#### Instructions for the task:
All lines in the material below that contain "Risk" should be located and copied.

------------------------------------------------

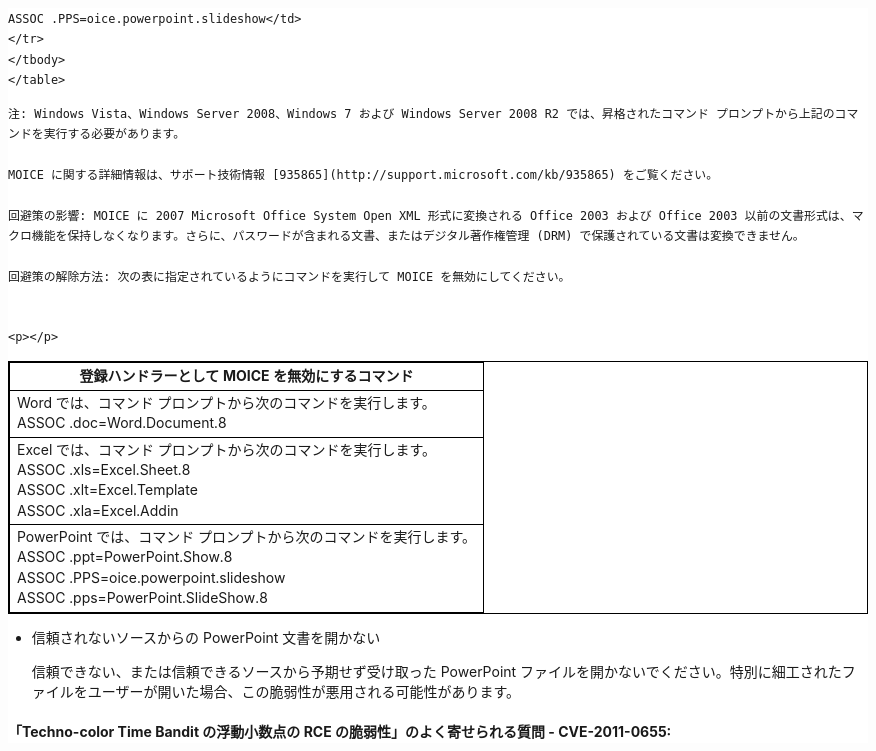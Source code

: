     ASSOC .PPS=oice.powerpoint.slideshow</td>
    </tr>
    </tbody>
    </table>

<p></p>

 

    注: Windows Vista、Windows Server 2008、Windows 7 および Windows Server 2008 R2 では、昇格されたコマンド プロンプトから上記のコマンドを実行する必要があります。

    MOICE に関する詳細情報は、サポート技術情報 [935865](http://support.microsoft.com/kb/935865) をご覧ください。

    回避策の影響: MOICE に 2007 Microsoft Office System Open XML 形式に変換される Office 2003 および Office 2003 以前の文書形式は、マクロ機能を保持しなくなります。さらに、パスワードが含まれる文書、またはデジタル著作権管理 (DRM) で保護されている文書は変換できません。

    回避策の解除方法: 次の表に指定されているようにコマンドを実行して MOICE を無効にしてください。

 
    <p></p>

<table style="border:1px solid black;">
    <thead>
    <tr class="header">
    <th style="border:1px solid black;" >登録ハンドラーとして MOICE を無効にするコマンド</th>
    </tr>
    </thead>
    <tbody>
    <tr class="odd">
    <td style="border:1px solid black;">Word では、コマンド プロンプトから次のコマンドを実行します。<br />
    ASSOC .doc=Word.Document.8</td>
    </tr>
    <tr class="even">
    <td style="border:1px solid black;">Excel では、コマンド プロンプトから次のコマンドを実行します。<br />
    ASSOC .xls=Excel.Sheet.8<br />
    ASSOC .xlt=Excel.Template<br />
    ASSOC .xla=Excel.Addin</td>
    </tr>
    <tr class="odd">
    <td style="border:1px solid black;">PowerPoint では、コマンド プロンプトから次のコマンドを実行します。<br />
    ASSOC .ppt=PowerPoint.Show.8<br />
    ASSOC .PPS=oice.powerpoint.slideshow<br />
    ASSOC .pps=PowerPoint.SlideShow.8</td>
    </tr>
    </tbody>
    </table>

<p></p>

 

-   信頼されないソースからの PowerPoint 文書を開かない

    信頼できない、または信頼できるソースから予期せず受け取った PowerPoint ファイルを開かないでください。特別に細工されたファイルをユーザーが開いた場合、この脆弱性が悪用される可能性があります。

#### 「Techno-color Time Bandit の浮動小数点の RCE の脆弱性」のよく寄せられる質問 - CVE-2011-0655:
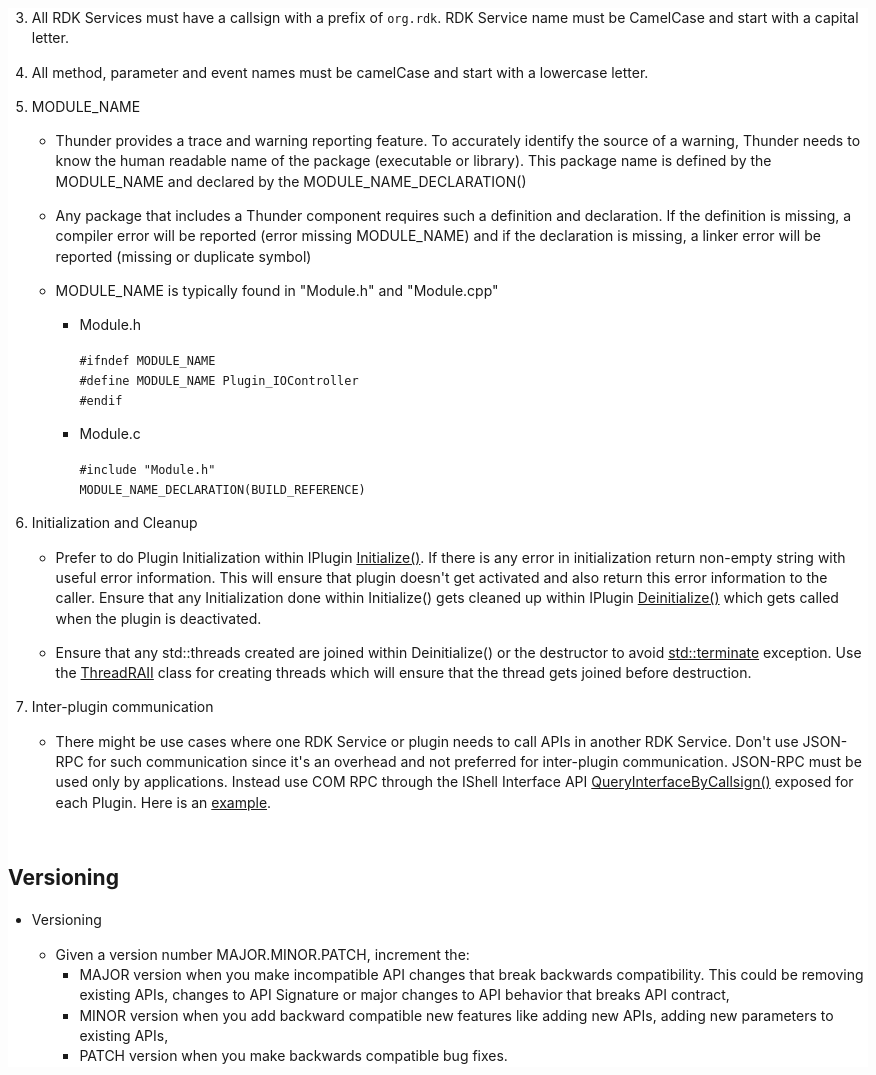 3. All RDK Services must have a callsign with a prefix of `org.rdk`. RDK Service name must be CamelCase and start with a capital letter.

4. All method, parameter and event names must be camelCase and start with a lowercase letter.

5. MODULE_NAME

    * Thunder provides a trace and warning reporting feature. To accurately identify the source of a warning, Thunder needs to know the human readable name of the package (executable or library). This package name is defined by the MODULE_NAME and declared by the  MODULE_NAME_DECLARATION()

    * Any package that includes a Thunder component requires such a definition and declaration. If the definition is missing, a compiler error will be reported (error missing MODULE_NAME) and if the declaration is missing, a linker error will be reported (missing or duplicate symbol)

    * MODULE_NAME is typically found in "Module.h" and "Module.cpp"

        * Module.h
            ```
            #ifndef MODULE_NAME
            #define MODULE_NAME Plugin_IOController
            #endif
        * Module.c
            ```
            #include "Module.h"
            MODULE_NAME_DECLARATION(BUILD_REFERENCE)

6. Initialization and Cleanup

    * Prefer to do Plugin Initialization within IPlugin [Initialize()](https://github.com/rdkcentral/Thunder/blob/master/Source/plugins/IPlugin.h#L71). If there is any error in initialization return non-empty string with useful error information. This will ensure that plugin doesn't get activated and also return this error information to the caller. Ensure that any Initialization done within Initialize() gets cleaned up within IPlugin [Deinitialize()](https://github.com/rdkcentral/Thunder/blob/master/Source/plugins/IPlugin.h#L80) which gets called when the plugin is deactivated.
    
    * Ensure that any std::threads created are joined within Deinitialize() or the destructor to avoid [std::terminate](https://en.cppreference.com/w/cpp/thread/thread/~thread) exception. Use the [ThreadRAII](helpers/UtilsThreadRAII.h) class for creating threads which will ensure that the thread gets joined before destruction.

7.  Inter-plugin communication
    * There might be use cases where one RDK Service or plugin needs to call APIs in another RDK Service. Don't use JSON-RPC for such communication since it's an overhead and not preferred for inter-plugin communication. JSON-RPC must be used only by applications. Instead use COM RPC through the IShell Interface API [QueryInterfaceByCallsign()](https://github.com/rdkcentral/Thunder/blob/R2/Source/plugins/IShell.h#L210) exposed for each Plugin. Here is an [example](https://github.com/rdkcentral/rdkservices/blob/main/Messenger/MessengerSecurity.cpp#L35). 
    <br><br>

## Versioning ##

* Versioning

    * Given a version number MAJOR.MINOR.PATCH, increment the:
        * MAJOR version when you make incompatible API changes that break backwards compatibility. This could be removing existing APIs, changes to API Signature or major changes to API behavior that breaks API contract, 
        * MINOR version when you add backward compatible new features like adding new APIs, adding new parameters to existing APIs,
        * PATCH version when you make backwards compatible bug fixes.
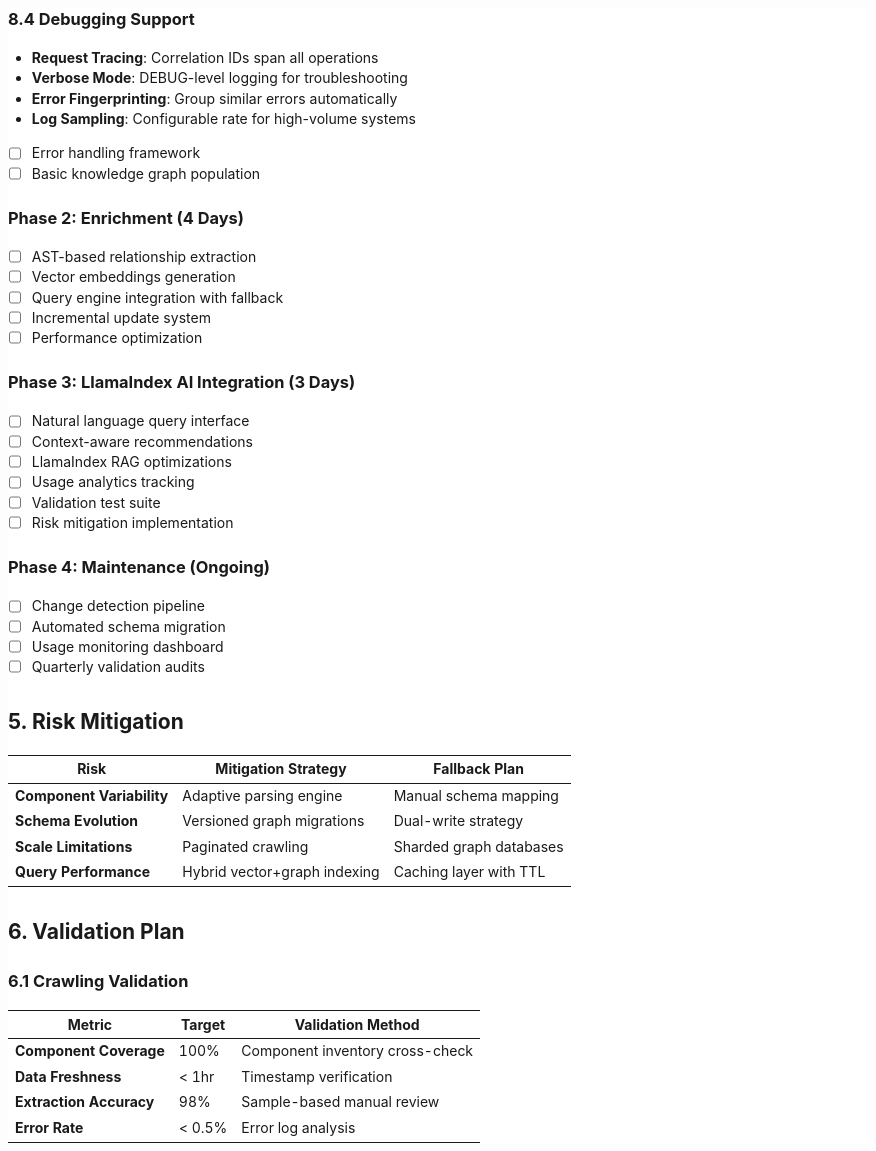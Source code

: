 ### 8.4 Debugging Support
- **Request Tracing**: Correlation IDs span all operations
- **Verbose Mode**: DEBUG-level logging for troubleshooting
- **Error Fingerprinting**: Group similar errors automatically
- **Log Sampling**: Configurable rate for high-volume systems
- [ ] Error handling framework
- [ ] Basic knowledge graph population

### Phase 2: Enrichment (4 Days)
- [ ] AST-based relationship extraction
- [ ] Vector embeddings generation
- [ ] Query engine integration with fallback
- [ ] Incremental update system
- [ ] Performance optimization

### Phase 3: LlamaIndex AI Integration (3 Days)
- [ ] Natural language query interface
- [ ] Context-aware recommendations
- [ ] LlamaIndex RAG optimizations
- [ ] Usage analytics tracking
- [ ] Validation test suite
- [ ] Risk mitigation implementation

### Phase 4: Maintenance (Ongoing)
- [ ] Change detection pipeline
- [ ] Automated schema migration
- [ ] Usage monitoring dashboard
- [ ] Quarterly validation audits

## 5. Risk Mitigation

| Risk | Mitigation Strategy | Fallback Plan |
|------|---------------------|---------------|
| **Component Variability** | Adaptive parsing engine | Manual schema mapping |
| **Schema Evolution** | Versioned graph migrations | Dual-write strategy |
| **Scale Limitations** | Paginated crawling | Sharded graph databases |
| **Query Performance** | Hybrid vector+graph indexing | Caching layer with TTL |

## 6. Validation Plan

### 6.1 Crawling Validation
| Metric | Target | Validation Method |
|--------|--------|-------------------|
| **Component Coverage** | 100% | Component inventory cross-check |
| **Data Freshness** | < 1hr | Timestamp verification |
| **Extraction Accuracy** | 98% | Sample-based manual review |
| **Error Rate** | < 0.5% | Error log analysis |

------------------------------------------------

#### Written reply:
- [ ] Risk mitigation implementation
## 5. Risk Mitigation
| Risk | Mitigation Strategy | Fallback Plan |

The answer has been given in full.